30 Oct

COIN-OR Events at INFORMS Philadelphia

COIN-OR Cup Celebration

Join us as we celebrate this year’s winner of the COIN-OR Cup, the most coveted prize in computational Operations Research. This year’s celebration will take place Monday November 2nd at The Fieldhouse, 1150 Filbert St, just steps from the Marriott. The celebration begins at 8:30 pm!

COIN-OR Members and Users Meeting

As is traditional, we will have a Members and Users meeting during the lunch break on Monday November 2nd, 12:30 pm — 1:30 pm, in Marriott – Franklin 9, Level 4. Anyone interested in open-source software tools, open standards, or data and model repositories for any aspect of operations research is encouraged to attend. Bring your own lunch and ideas.

COIN-OR Booth

Visit the Computational Infrastructure for Operations Research booth (#10) to learn about high-quality, free, open-source tools for OR professionals and students, suitable for commercial, educational, and personal use. COIN-OR is the place to go when you need a ‘white box’ for algorithm research and development. We do binaries, too! We’re around the side, near the Career Centre.

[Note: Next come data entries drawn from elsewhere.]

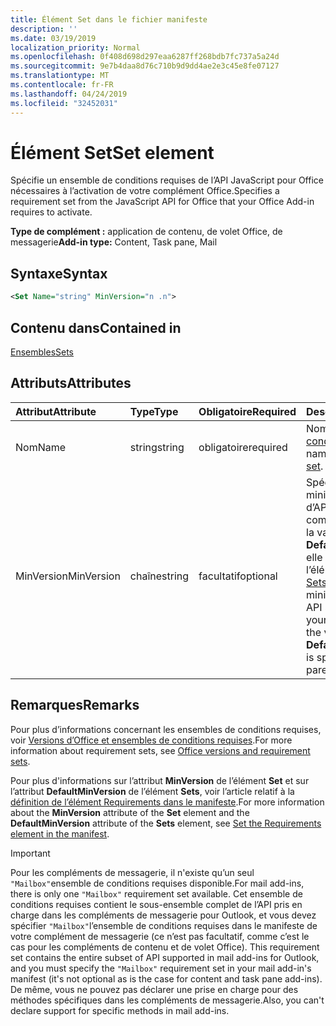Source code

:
 ```yaml
---
title: Élément Set dans le fichier manifeste
description: ''
ms.date: 03/19/2019
localization_priority: Normal
ms.openlocfilehash: 0f408d698d297eaa6287ff268bdb7fc737a5a24d
ms.sourcegitcommit: 9e7b4daa8d76c710b9d9dd4ae2e3c45e8fe07127
ms.translationtype: MT
ms.contentlocale: fr-FR
ms.lasthandoff: 04/24/2019
ms.locfileid: "32452031"
---
```

# <a name="set-element"></a><span data-ttu-id="5801e-102">Élément Set</span><span class="sxs-lookup"><span data-stu-id="5801e-102">Set element</span></span>

<span data-ttu-id="5801e-103">Spécifie un ensemble de conditions requises de l’API JavaScript pour Office nécessaires à l’activation de votre complément Office.</span><span class="sxs-lookup"><span data-stu-id="5801e-103">Specifies a requirement set from the JavaScript API for Office that your Office Add-in requires to activate.</span></span>

<span data-ttu-id="5801e-104">**Type de complément :** application de contenu, de volet Office, de messagerie</span><span class="sxs-lookup"><span data-stu-id="5801e-104">**Add-in type:** Content, Task pane, Mail</span></span>

## <a name="syntax"></a><span data-ttu-id="5801e-105">Syntaxe</span><span class="sxs-lookup"><span data-stu-id="5801e-105">Syntax</span></span>

```XML
<Set Name="string" MinVersion="n .n">
```

## <a name="contained-in"></a><span data-ttu-id="5801e-106">Contenu dans</span><span class="sxs-lookup"><span data-stu-id="5801e-106">Contained in</span></span>

[<span data-ttu-id="5801e-107">Ensembles</span><span class="sxs-lookup"><span data-stu-id="5801e-107">Sets</span></span>](sets.md)

## <a name="attributes"></a><span data-ttu-id="5801e-108">Attributs</span><span class="sxs-lookup"><span data-stu-id="5801e-108">Attributes</span></span>

|<span data-ttu-id="5801e-109">**Attribut**</span><span class="sxs-lookup"><span data-stu-id="5801e-109">**Attribute**</span></span>|<span data-ttu-id="5801e-110">**Type**</span><span class="sxs-lookup"><span data-stu-id="5801e-110">**Type**</span></span>|<span data-ttu-id="5801e-111">**Obligatoire**</span><span class="sxs-lookup"><span data-stu-id="5801e-111">**Required**</span></span>|<span data-ttu-id="5801e-112">**Description**</span><span class="sxs-lookup"><span data-stu-id="5801e-112">**Description**</span></span>|
|:-----|:-----|:-----|:-----|
|<span data-ttu-id="5801e-113">Nom</span><span class="sxs-lookup"><span data-stu-id="5801e-113">Name</span></span>|<span data-ttu-id="5801e-114">string</span><span class="sxs-lookup"><span data-stu-id="5801e-114">string</span></span>|<span data-ttu-id="5801e-115">obligatoire</span><span class="sxs-lookup"><span data-stu-id="5801e-115">required</span></span>|<span data-ttu-id="5801e-116">Nom d’un [ensemble de conditions requises](/office/dev/add-ins/develop/office-versions-and-requirement-sets).</span><span class="sxs-lookup"><span data-stu-id="5801e-116">The name of a [requirement set](/office/dev/add-ins/develop/office-versions-and-requirement-sets).</span></span>|
|<span data-ttu-id="5801e-117">MinVersion</span><span class="sxs-lookup"><span data-stu-id="5801e-117">MinVersion</span></span>|<span data-ttu-id="5801e-118">chaîne</span><span class="sxs-lookup"><span data-stu-id="5801e-118">string</span></span>|<span data-ttu-id="5801e-119">facultatif</span><span class="sxs-lookup"><span data-stu-id="5801e-119">optional</span></span>|<span data-ttu-id="5801e-p101">Spécifie la version minimale de l’ensemble d’API requis par votre complément. Remplace la valeur de **DefaultMinVersion**, si elle est spécifiée dans l’élément parent [Sets](sets.md).</span><span class="sxs-lookup"><span data-stu-id="5801e-p101">Specifies the minimum version of the API set required by your add-in. Overrides the value of  **DefaultMinVersion**, if it is specified in the parent [Sets](sets.md) element.</span></span>|

## <a name="remarks"></a><span data-ttu-id="5801e-122">Remarques</span><span class="sxs-lookup"><span data-stu-id="5801e-122">Remarks</span></span>

<span data-ttu-id="5801e-123">Pour plus d’informations concernant les ensembles de conditions requises, voir [Versions d’Office et ensembles de conditions requises](/office/dev/add-ins/develop/office-versions-and-requirement-sets).</span><span class="sxs-lookup"><span data-stu-id="5801e-123">For more information about requirement sets, see [Office versions and requirement sets](/office/dev/add-ins/develop/office-versions-and-requirement-sets).</span></span>

<span data-ttu-id="5801e-124">Pour plus d'informations sur l’attribut **MinVersion** de l’élément **Set** et sur l’attribut **DefaultMinVersion** de l’élément **Sets**, voir l’article relatif à la [définition de l’élément Requirements dans le manifeste](/office/dev/add-ins/develop/specify-office-hosts-and-api-requirements#set-the-requirements-element-in-the-manifest).</span><span class="sxs-lookup"><span data-stu-id="5801e-124">For more information about the  **MinVersion** attribute of the **Set** element and the **DefaultMinVersion** attribute of the **Sets** element, see [Set the Requirements element in the manifest](/office/dev/add-ins/develop/specify-office-hosts-and-api-requirements#set-the-requirements-element-in-the-manifest).</span></span>

> [!IMPORTANT] 
> <span data-ttu-id="5801e-125">Pour les compléments de messagerie, il n'existe qu’un seul `"Mailbox"`ensemble de conditions requises disponible.</span><span class="sxs-lookup"><span data-stu-id="5801e-125">For mail add-ins, there is only one  `"Mailbox"` requirement set available.</span></span> <span data-ttu-id="5801e-126">Cet ensemble de conditions requises contient le sous-ensemble complet de l’API pris en charge dans les compléments de messagerie pour Outlook, et vous devez spécifier `"Mailbox"`l’ensemble de conditions requises dans le manifeste de votre complément de messagerie (ce n’est pas facultatif, comme c’est le cas pour les compléments de contenu et de volet Office). </span><span class="sxs-lookup"><span data-stu-id="5801e-126">This requirement set contains the entire subset of API supported in mail add-ins for Outlook, and you must specify the `"Mailbox"` requirement set in your mail add-in's manifest (it's not optional as is the case for content and task pane add-ins).</span></span> <span data-ttu-id="5801e-127">De même, vous ne pouvez pas déclarer une prise en charge pour des méthodes spécifiques dans les compléments de messagerie.</span><span class="sxs-lookup"><span data-stu-id="5801e-127">Also, you can't declare support for specific methods in mail add-ins.</span></span>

Already familiar with COIN-OR and looking for something to do for half an hour til the next talk? Volunteers are always welcome to “staff the booth.”  The COIN-OR booth is a great place to network with other COIN-OR community members, colleagues, and random members of the public.

23 Jun

RBFOpt – A New Library for Black-box Optimization

RBFOpt is a library written in Python for black-box (also known as derivative-free) optimization. It is a global solver that requires zero-order information — just function values, not even gradients! RBFOpt is aimed at finding the global minimum in a small number of function evaluations, which is particularly useful when each function evaluation requires an expensive computation, e.g., a time-consuming computer simulation.

05 Aug

New COIN-OR project: qpOASES

qpOASES is an open-source C++ implementation of the recently proposed online active set strategy for solving quadratic programming (QP) problems. It has several theoretical features that make it particularly suited for model predictive control (MPC) applications. Further numerical modifications have made qpOASES a reliable QP solver, even when tackling semi-definite, ill-posed or degenerated QP problems. Moreover, several interfaces to third-party software make the code easy-to-use. qpOASES has been under development since 2007 and has proven useful in numerous real-world applications and industrial projects.

03 May

JuMP 0.5 Released

The JuMP Team announced the release of JuMP 0.5, an open-source algebraic modeling language in Julia, now with support for algebraic modeling of nonlinear problems using Ipopt with a familiar scalar-based syntax similar to AMPL and GAMS. JuMP can efficiently compute sparse Jacobians and Hessians for large-scale problems using reverse-mode automatic differentiation coupled with Julia’s powerful just-in-time compilation abilities to generate and compile specialized matrix generators at runtime, all in memory. For example code, see the documentation.

03 May

MC++, A Toolkit for Bounding Factorable Functions

Benoit Chachuat announced a new project in COIN-OR: MC++ provides an implementation of various methods for computing bounds for factorable functions, in the form of convex/concave relaxations, Taylor models, or spectral bounds. A main objective in developing MC++ has been to make the bounds computation as simple and natural as possible, similar to existing interval arithmetic libraries. This way, MC++ can be quite useful for the fast prototyping and testing of new algorithms and ideas in global or robust optimization. See the MC++ project page for more information.

07 Oct

COIN-OR Cup 2013 Winners Announced

The winners of the 2013 COIN-OR Cup are Miles Lubin, Julian Hall, Cosmin Petra, and Mihai Anitescu for a parallel, distributed-memory simplex implementation for large-scale block-angular LPs, motivated by energy applications of two-stage stochastic programming. At the core of the implementation is specialized linear algebra for factorizing and solving linear systems with the simplex basis matrix at each iteration. COIN-OR libraries, in particular the CoinFactorization class of the CoinUtils package, were a foundation for their implementation.

In addition to ranking highly on the stated criteria of effective use and impact, this submission stood out to the judges for its close alignment with the interests of the COIN-OR originators. The judges also were impressed that the submitters were looking so deeply into the CoinFactorization code. This is an especially difficult task given the provenance of this part of COIN.